Can you comment on the Government’s initial proposal for a freeze on foreign hypermarkets back in April 2002?  

There was an initial freeze in the hypermarket industry, but that has been replaced by guidelines. Tough planning environments are not unexpected and completely understandable. 

We are working very closely with the Ministry of Domestic Trade and Consumer Affairs to see how we can achieve a win-win situation. At the same time, we are working at getting the approvals and working closely with the local councils. Hypermarket impact studies show that the existence of hypermarkets does not actually impact small businesses. In fact, hypermarkets are seen as local economic catalysts.  

Well before we were in Puchong, it was a dead town, people were not looking at it. Today, it is a dynamic place, there are more supplemental businesses coming in. Some of the small businesses are also looking at Tesco as their supplier where they buy things and then resell them. Hypermarket and small business customers are completely different in profile. Small business customers just buy things, they think of urgency and time. They don't walk around to slowly shop for things. Thereby, the existence of a hypermarket does not negatively impact the small businesses. Britain took 25 -30 years to transform from judicial supermarkets to the current hypermarkets. This is now happening in Central Europe and Asia. Our way is to work with the government so that everybody benefits.  
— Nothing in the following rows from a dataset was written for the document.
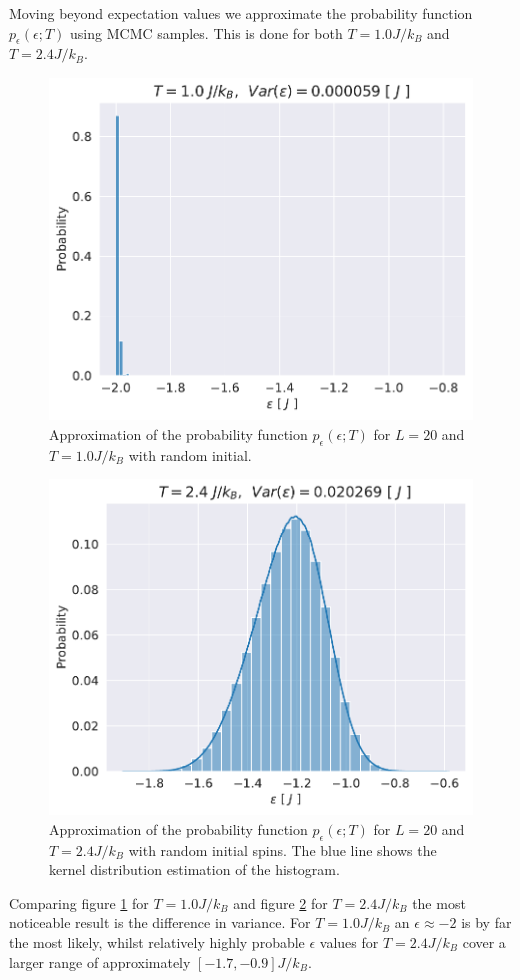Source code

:\documentclass[english,notitlepage,reprint,nofootinbib]{revtex4-1}  %
\begin{document}
Moving beyond expectation values we approximate the probability function $p_{\epsilon}(\epsilon ; T)$ using MCMC samples. This is done for both $T=1.0J/k_B$ and $T=2.4J/k_B$.
\begin{figure}[H]
    \centering
    \includegraphics[width=.5\textwidth]{../figures/histogram_T_1_m.pdf}
    \caption{Approximation of the probability function $p_{\epsilon}(\epsilon ; T)$ for $L=20$ and $T=1.0 J/k_B$ with random initial.}
    \label{fig:histogram_T_1_m}
\end{figure}

\begin{figure}[H]
    \centering
    \includegraphics[width=.5\textwidth]{../figures/histogram_T_2_4_m.pdf}
    \caption{Approximation of the probability function $p_{\epsilon}(\epsilon ; T)$ for $L=20$ and $T=2.4 J/k_B$ with random initial spins. The blue line shows the kernel distribution estimation of the histogram.}
    \label{fig:histogram_T_2_4_m}
\end{figure}
Comparing figure \ref{fig:histogram_T_1_m} for $T=1.0 J/k_B$ and figure \ref{fig:histogram_T_2_4_m} for $T=2.4 J/k_B$ the most noticeable result is the difference in variance. For $T=1.0 J/k_B$ an $\epsilon \approx -2$ is by far the most likely, whilst relatively highly probable $\epsilon$ values for $T=2.4 J/k_B$ cover a larger range of approximately $[-1.7,-0.9]J/k_B$.

\onecolumngrid
\newpage
\twocolumngrid
\end{document}
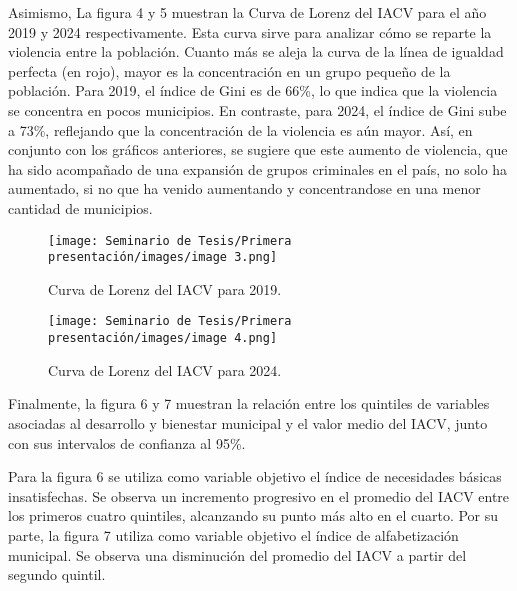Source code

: Asimismo, La figura 4 y 5 muestran la Curva de Lorenz del IACV para el año 2019 y 2024 respectivamente. Esta curva sirve para analizar cómo se reparte la violencia entre la población. Cuanto más se aleja la curva de la línea de igualdad perfecta (en rojo), mayor es la concentración en un grupo pequeño de la población. Para 2019, el índice de Gini es de 66\%, lo que indica que la violencia se concentra en pocos municipios. En contraste, para 2024, el índice de Gini sube a 73\%, reflejando que la concentración de la violencia es aún mayor. Así, en conjunto con los gráficos anteriores, se sugiere que este aumento de violencia, que ha sido acompañado de una expansión de grupos criminales en el país, no solo ha aumentado, si no que ha venido aumentando y concentrandose en una menor cantidad de municipios. 

\newpage

\begin{figure}[h1]
    \centering
    \texttt{[image: Seminario de Tesis/Primera presentación/images/image 3.png]}
    \caption{Curva de Lorenz del IACV para 2019.}
    \label{fig:graph4}
\end{figure}


\begin{figure}[h!]
    \centering
    \texttt{[image: Seminario de Tesis/Primera presentación/images/image 4.png]}
    \caption{Curva de Lorenz del IACV para 2024.}
    \label{fig:graph5}
\end{figure}

\newpage

Finalmente, la figura 6 y 7 muestran la relación entre los quintiles de variables asociadas al desarrollo y bienestar municipal y el valor medio del IACV, junto con sus intervalos de confianza al 95\%. 

Para la figura 6 se utiliza como variable objetivo el índice de necesidades básicas insatisfechas. Se observa un incremento progresivo en el promedio del IACV entre los primeros cuatro quintiles, alcanzando su punto más alto en el cuarto. Por su parte, la figura 7 utiliza como variable objetivo el índice de alfabetización municipal. Se observa una disminución del promedio del IACV a partir del segundo quintil.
And, the impact of the guidelines? 

Our investment in Malaysia would be slower than in other countries because of the controls. Modern retail development in each country is that it's been a benefit for that particular country. It creates a growth in domestic market and domestic demand. Local suppliers have an increase in sales, capabilities and efficiency. These things inevitably lead to an increase in exports. And also, the investment creates jobs, people paying taxes, all these help the local economy. The rate of those improvements is dictated by how quickly we can open stores. More stores would mean more efficiency, especially with a computed generated distribution centre to monitor products and supplies. The guidelines that we are working inevitably means that development will be slower. Nevertheless, there is always a limiting factor in each country that we're in. It's not a serious issue. 

How similar is Tesco Malaysia's business model to that of everywhere else or even Britain? 
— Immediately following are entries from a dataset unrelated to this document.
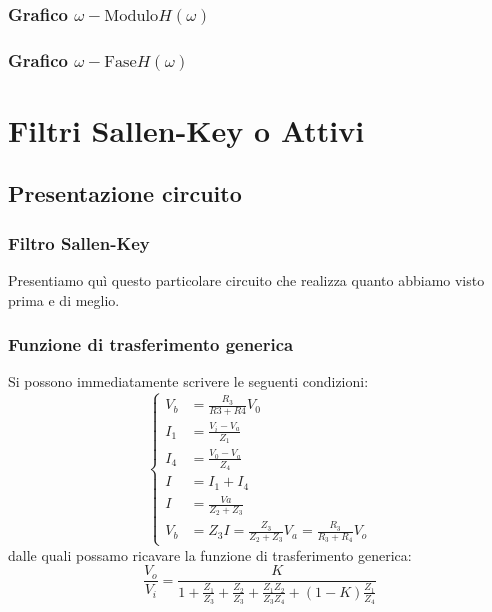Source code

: 		
		\begin{frame}[c]\frametitle{Grafico $\omega-\mbox{Modulo} H\left(\omega \right) $}
		
		
		\end{frame}

		\begin{frame}[c]\frametitle{Grafico $\omega-\mbox{Fase} H\left(\omega \right) $}
		
	
		
		\end{frame}
		

		\section{Filtri Sallen-Key o Attivi} %
		\label{sec:filtri_sallen_key}
		
		
			\subsection{Presentazione circuito} %
			\label{sub:presentazione_circuito}
			
			
			\begin{frame}[c]\frametitle{Filtro Sallen-Key}
			    
				Presentiamo qu\`i questo particolare circuito che realizza quanto abbiamo visto prima e di meglio.\\
				
			\end{frame}

			\begin{frame}[c]\frametitle{Funzione di trasferimento generica}
				Si possono immediatamente scrivere le seguenti condizioni:			
				\begin{equation}
				    \label{eq:equazioni}
				    \begin{cases}
				    	
				    	V_b & =\frac{R_3}{R3+R4} V_0 \\
				    	I_1 & =\frac{V_i-V_a}{Z_1} \\
				    	I_4 & =\frac{V_0-V_a}{Z_4}  \\
				    	I   & = I_1+I_4				\\
				    	I   & =\frac{Va}{Z_2+Z_3} \\ 
				    	V_b & = Z_3 I = \frac{Z_3}{Z_2+Z_3} V_a = \frac{R_3}{R_3+R_4} V_o

					\end{cases}
				\end{equation}
				dalle quali possamo ricavare la funzione di trasferimento generica:
				\begin{equation}
					\frac{V_o}{V_i}=\frac{K}{1+\frac{Z_1}{Z_3}+\frac{Z_2}{Z_3}+\frac{Z_1 Z_2}{Z_3 Z_4}+\left(1-K\right)\frac{Z_1}{Z_4}}
				\end{equation}
			\end{frame}


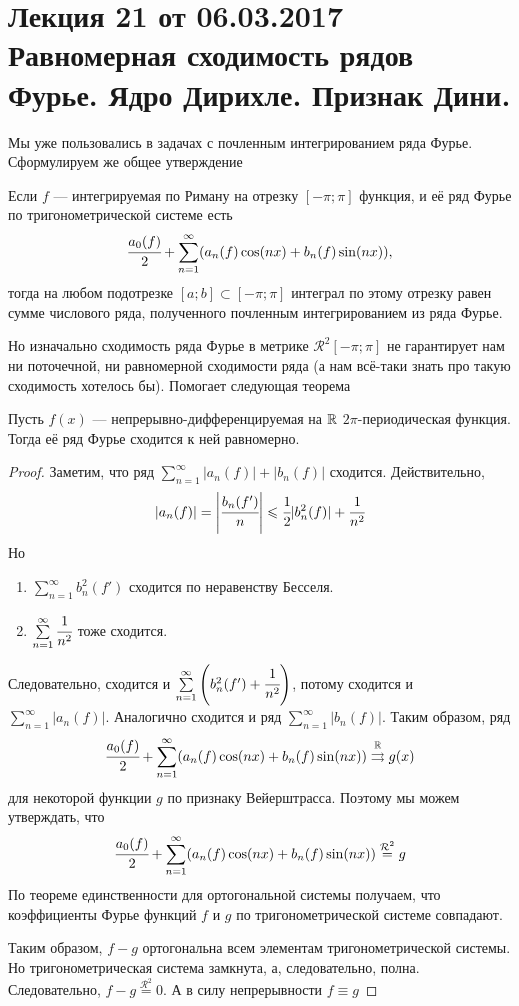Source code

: \pagestyle{fancy}
\section{Лекция 21 от 06.03.2017 \\ Равномерная сходимость рядов Фурье. Ядро Дирихле. Признак Дини.}
Мы уже пользовались в задачах с почленным интегрированием ряда Фурье. Сформулируем же общее утверждение
\begin{Statement}
	Если $f$ --- интегрируемая по Риману на отрезку $[-\pi;\pi]$  функция, и её ряд Фурье по тригонометрической системе есть
	$$
		\cfrac{a_0(f)}{2} + \sum\limits_{n=1}^{\infty}(a_n(f)\cos(nx) + b_n(f)\sin(nx)),
	$$
	 тогда на любом подотрезке $[a;b] \subset [-\pi; \pi]$ интеграл по этому отрезку равен сумме числового ряда, полученного почленным интегрированием из ряда Фурье.
\end{Statement}
Но изначально сходимость ряда Фурье в метрике $\mathcal{R}^2[-\pi; \pi]$ не гарантирует нам ни поточечной, ни равномерной сходимости ряда (а нам всё-таки знать про такую сходимость хотелось бы). Помогает следующая теорема
\begin{Theorem}
	Пусть $f(x)$ --- непрерывно-дифференцируемая на $\mathbb{R}$ $2\pi$-периодическая функция. Тогда её ряд Фурье сходится к ней равномерно.
\end{Theorem}
\begin{proof}
	Заметим, что ряд $\sum\limits_{n=1}^{\infty} |a_n(f)| + |b_n(f)|$ сходится. Действительно,
	$$
		|a_n(f)| = \left|\cfrac{b_n(f')}{n}\right| \leqslant \cfrac{1}{2} |b_n^2(f)| + \cfrac{1}{n^2}
	$$
	Но
	\begin{enumerate}
		\item $\sum\limits_{n=1}^{\infty} b_n^2(f')$ сходится по неравенству Бесселя.
		\item $\sum\limits_{n=1}^{\infty} \cfrac{1}{n^2}$ тоже сходится.
	\end{enumerate}
	Следовательно, сходится и $\sum\limits_{n=1}^{\infty}\left(b_n^2(f') + \cfrac{1}{n^2}\right)$, потому сходится и $\sum \limits_{n=1}^{\infty}|a_n(f)|$. Аналогично сходится и ряд $\sum \limits_{n=1}^{\infty}|b_n(f)|$. Таким образом, ряд 
	$$
		\cfrac{a_0(f)}{2} + \sum\limits_{n=1}^{\infty}(a_n(f)\cos(nx)+ b_n(f)\sin(nx)) \overset{\mathbb{R}}{\rightrightarrows} g(x)
	$$
	для некоторой функции $g$ по признаку Вейерштрасса. Поэтому мы можем утверждать, что
	$$
		\cfrac{a_0(f)}{2} + \sum\limits_{n=1}^{\infty}(a_n(f)\cos(nx)+ b_n(f)\sin(nx)) \overset{\mathcal{R}^2}{=} g
	$$
	По теореме единственности для ортогональной системы получаем, что коэффициенты Фурье функций $f$ и $g$ по тригонометрической системе совпадают.
	\par Таким образом, $f-g$ ортогональна всем элементам тригонометрической системы. Но тригонометрическая система замкнута, а, следовательно, полна. Следовательно, $f-g \overset{\mathcal{R}^2}{=} 0$. А в силу непрерывности $f \equiv g$
\end{proof}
Some fundamentals are the same, like listening to the customers, the values, the way we treat our staff and the emphasis on efficiency. But customers are so different everywhere. We have to have different styles and serve completely different range in different stores. Here again is an exception. We were surprised that in Malaysia there was a demand for British style Tesco products.  

In Thailand, there is almost no parallel to the products here. Quality and service may be similar but products are entirely different. Here, the customers are so international, they have a taste for English products, English food. That was what initially brought about our availability problem.  
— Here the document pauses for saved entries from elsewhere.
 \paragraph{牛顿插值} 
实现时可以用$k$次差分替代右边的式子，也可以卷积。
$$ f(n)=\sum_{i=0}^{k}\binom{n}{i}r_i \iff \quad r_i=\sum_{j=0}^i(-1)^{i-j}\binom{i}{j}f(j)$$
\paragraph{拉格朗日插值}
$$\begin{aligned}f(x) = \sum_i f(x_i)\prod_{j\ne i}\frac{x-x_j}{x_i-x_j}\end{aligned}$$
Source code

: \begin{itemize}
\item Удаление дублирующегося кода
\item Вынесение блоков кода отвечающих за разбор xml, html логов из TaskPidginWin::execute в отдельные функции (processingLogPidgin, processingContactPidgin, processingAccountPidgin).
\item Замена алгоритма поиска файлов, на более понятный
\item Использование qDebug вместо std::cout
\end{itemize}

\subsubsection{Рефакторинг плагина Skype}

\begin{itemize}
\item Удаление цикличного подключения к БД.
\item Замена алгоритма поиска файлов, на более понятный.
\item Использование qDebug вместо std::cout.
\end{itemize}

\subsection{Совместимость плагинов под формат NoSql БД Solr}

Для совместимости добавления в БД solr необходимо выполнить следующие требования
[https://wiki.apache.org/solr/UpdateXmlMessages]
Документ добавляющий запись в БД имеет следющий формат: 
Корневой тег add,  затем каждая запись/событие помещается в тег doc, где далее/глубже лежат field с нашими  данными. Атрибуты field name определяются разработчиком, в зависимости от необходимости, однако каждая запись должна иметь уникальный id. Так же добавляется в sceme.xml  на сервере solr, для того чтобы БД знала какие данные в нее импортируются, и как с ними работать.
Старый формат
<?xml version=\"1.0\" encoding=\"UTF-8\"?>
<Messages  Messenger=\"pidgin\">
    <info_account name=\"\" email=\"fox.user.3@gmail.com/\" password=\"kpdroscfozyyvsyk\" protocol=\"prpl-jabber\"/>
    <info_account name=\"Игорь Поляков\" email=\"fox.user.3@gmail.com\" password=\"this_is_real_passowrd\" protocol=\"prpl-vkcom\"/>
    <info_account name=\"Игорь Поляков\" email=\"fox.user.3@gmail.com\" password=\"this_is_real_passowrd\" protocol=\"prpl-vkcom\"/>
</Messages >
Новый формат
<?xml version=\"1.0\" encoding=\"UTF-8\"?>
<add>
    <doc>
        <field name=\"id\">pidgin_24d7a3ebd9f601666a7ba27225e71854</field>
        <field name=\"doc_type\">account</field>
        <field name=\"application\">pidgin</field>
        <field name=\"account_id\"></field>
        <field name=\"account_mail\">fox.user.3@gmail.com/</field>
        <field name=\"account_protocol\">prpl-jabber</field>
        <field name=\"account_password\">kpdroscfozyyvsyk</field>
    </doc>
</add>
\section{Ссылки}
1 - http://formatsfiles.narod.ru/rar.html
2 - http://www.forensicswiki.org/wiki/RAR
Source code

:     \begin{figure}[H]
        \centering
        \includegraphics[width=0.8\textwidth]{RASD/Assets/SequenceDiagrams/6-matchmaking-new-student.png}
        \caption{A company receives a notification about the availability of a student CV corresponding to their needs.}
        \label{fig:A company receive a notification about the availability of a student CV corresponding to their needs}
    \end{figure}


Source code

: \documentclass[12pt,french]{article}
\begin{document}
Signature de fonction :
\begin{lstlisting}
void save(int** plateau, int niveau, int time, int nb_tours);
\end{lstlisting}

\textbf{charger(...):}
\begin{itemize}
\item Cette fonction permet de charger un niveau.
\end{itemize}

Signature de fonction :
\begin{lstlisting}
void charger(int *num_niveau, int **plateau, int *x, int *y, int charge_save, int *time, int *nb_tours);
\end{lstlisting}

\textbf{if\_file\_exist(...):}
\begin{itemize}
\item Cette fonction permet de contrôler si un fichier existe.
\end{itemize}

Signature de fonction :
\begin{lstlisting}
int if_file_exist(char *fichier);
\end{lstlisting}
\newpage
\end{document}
Would Tesco be interested to venture into e-commerce? 

We would venture into e-commerce, but we would need the scale of size first. We would need more stores and of course, the demand for this service. Currently, we don't have enough stores just yet. We could probably start this venture in e-commerce once we've got 9-10 stores. We'd have to be sure there is customer demand. We're running it in Korea at the moment, on a trial basis, and it's been very successful. Internet penetration in Korea is second only after the US, so they've taken to home shopping easily.  

Is it a coincidence or is Tesco Malaysia opening stores near Jaya Jusco Stores (M) Bhd? 

That is definitely not a deliberate strategy, but we probably got similar reasons for going into those areas. The criteria for an ideal spot for a store isn't quite different among the competitors. So we're looking at transport networks, where people live, where people want to shop. We'll put a store there. We do not view then as our main competitor, the days are still early. 100 per cent of out focus is on customer needs. And if we get that right, we're going to be successful. We're not particularly looking over our shoulders.